Requirement :: Give back word for word every line from the one that includes "also a model" through the last line of the listing, and nothing besides.

[[ Record excerpts open ]]

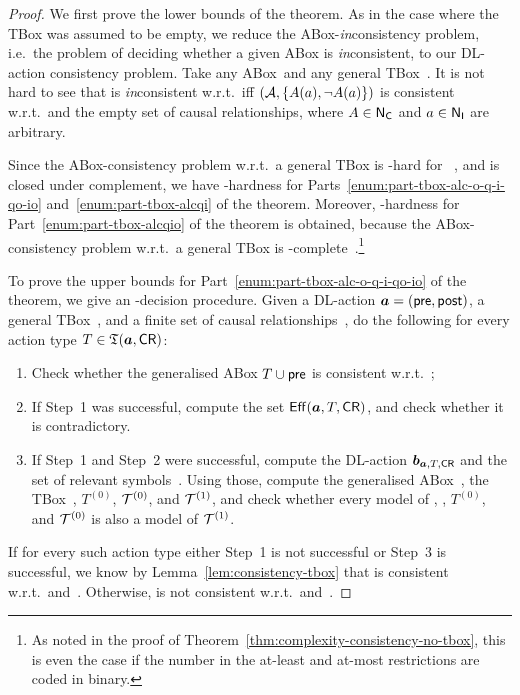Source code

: \begin{proof}
    We first prove the lower bounds of the theorem.  As in the case where the
    TBox was assumed to be empty, we reduce the ABox-\emph{in}consistency
    problem, i.e.~the problem of deciding whether a given ABox is
    \emph{in}consistent, to our DL-action consistency problem.  Take any
    ABox~\Amc and any general TBox~\Tmc.  It is not hard to see that \Amc is
    \emph{in}consistent w.r.t.~\Tmc iff $(\mathcal{A},\{A(a),\lnot A(a)\})$
    is consistent w.r.t.~\Tmc and the empty set of causal relationships, where
    $A\in\mathsf{N_C}$ and $a\in\mathsf{N_I}$ are arbitrary.

    Since the ABox-consistency problem w.r.t.\ a general TBox is \ExpTime-hard
    for \ALC~\cite{Sch-IJCAI91}, and \ExpTime is closed under complement, we
    have \ExpTime-hardness for Parts~\ref{enum:part-tbox-alc-o-q-i-qo-io}
    and~\ref{enum:part-tbox-alcqi} of the theorem.  Moreover,
    \coNExpTime-hardness for Part~\ref{enum:part-tbox-alcqio} of the theorem is
    obtained, because the ABox-consistency problem w.r.t.\ a general TBox is
    \NExpTime-complete~\cite{Sch-DKE94,Tob-JAIR00,Pra-JLLI05}.\footnote{%
        As noted in the proof of
        Theorem~\ref{thm:complexity-consistency-no-tbox}, this is even the case
        if the number in the at-least and at-most restrictions are coded in
        binary.}

    To prove the upper bounds for Part~\ref{enum:part-tbox-alc-o-q-i-qo-io} of
    the theorem, we give an \ExpTime-decision procedure.  Given a DL-action
    $\boldsymbol a=(\mathsf{pre},\mathsf{post})$, a general TBox~\Tmc, and a finite set of
    causal relationships~\CR, do the following for every action type
    $T\in\mathfrak{T}(\boldsymbol a,\mathsf{CR})$:
    \begin{enumerate}
        \item Check whether the generalised ABox $T\cup\mathsf{pre}$ is consistent w.r.t.~\Tmc;
        \item If Step~1 was successful, compute the set $\operatorname{\mathsf{Eff}}(\boldsymbol a,T,\mathsf{CR})$, and
            check whether it is contradictory.
        \item If Step~1 and Step~2 were successful, compute the DL-action
            $\boldsymbol b_{\boldsymbol a,T,\mathsf{CR}}$ and the set of relevant symbols~\Rmc.  Using
            those, compute the generalised ABox~\Ared, the TBox~\Tred,
            $T^{(0)}$, $\mathcal{T}^{(0)}$, and $\mathcal{T}^{(1)}$, and check whether every
            model of \Ared, \Tred, $T^{(0)}$, and $\mathcal{T}^{(0)}$ is also a model
            of $\mathcal{T}^{(1)}$.
    \end{enumerate}
    If for every such action type either Step~1 is not successful or Step~3 is
    successful, we know by Lemma~\ref{lem:consistency-tbox} that \abf is
    consistent w.r.t.~\Tmc and~\CR.  Otherwise, \abf is not consistent
    w.r.t.~\Tmc and~\CR.


\end{proof}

[[ Record excerpts closed ]]

Answer below ::
            model of \Ared, \Tred, $T^{(0)}$, and $\mathcal{T}^{(0)}$ is also a model
            of $\mathcal{T}^{(1)}$.
    \end{enumerate}
    If for every such action type either Step~1 is not successful or Step~3 is
    successful, we know by Lemma~\ref{lem:consistency-tbox} that \abf is
    consistent w.r.t.~\Tmc and~\CR.  Otherwise, \abf is not consistent
    w.r.t.~\Tmc and~\CR.


\end{proof}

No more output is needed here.